Lending to investors and interest-only loans reported declines in the past quarter given APRAs measures to ease risks in new mortgages..

The Australian Prudential Regulation Authority (APRA)'s recent measures seem to be effective in easing the dangers in new mortgage lending.

Citing data released by APRA for the September quarter, CoreLogic head of research Cameron Kusher said Australia’s authorised deposit-taking institutions (ADI) provided mortgages worth $98.211 billion, 3.3% higher than the value of lending during the same period last year.

Of the overall value, $67.217 billion went to owner occupiers and $30.994 billion went to investors. The latter value was at its lowest since the first quarter of 2016. Investor loans fell by 9.1% over the quarter and 6.6% over the year, while new mortgages to investors peaked over the December 2016 quarter at $35.572 billion.

Also Read: Lending to investors rose slightly in October

"While investor demand has fallen, the value of owner-occupier mortgage commitments continues to rise to its highest quarterly value since December 2015," Kusher said.

Meanwhile, the share of interest-only loans in new mortages during the past quarter has slumped to a record-low.
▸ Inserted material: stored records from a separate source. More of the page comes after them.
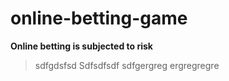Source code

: # online-betting-game


**Online betting is subjected to risk**

>sdfgdsfsd
>Sdfsdfsdf
>sdfgergreg
>ergregregre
The total value of interest over the September quarter was $16.603 billion, 44.8% lower than the value recorded in the preceding quarter.

Over the September quarter, interest-only mortgages accounted for 16.9% of new mortgage lending, the lowest proportion on record and well down from the 30.5% recorded during the previous quarter.

"It is a little surprising to see the proportion of lending to investors fall so much over the quarter, especially considering that the cap is 30%.  This potentially indicates that the higher mortgage rates being incurred by interest-only borrowers are actually curtailing demand more so than the cap," Kusher noted.

Kusher said the changes to macroprudential policies have resulted in more prudent borrowing, illustrated in the ongoing downtrend in new mortgages being written on high loan to valuation ratios (LVRs).

Over the quarter, $6.676 billion in mortgages were for LVRs above 90%.  Based on this figure, the value of mortgages on LVRs above 90% was -2.3% lower over the quarter and 13.3% lower over the year, making this the lowest quarterly value of mortgages greater than 90% LVR since March 2011. 

"Over the coming quarters the most interesting developments to watch will be whether investor lending continues to decline, which we suspect it will.  It will also be interesting to see whether interest-only lending rebounds back to levels closer to the 30% limit or if they continue to languish at much lower levels," Kusher said.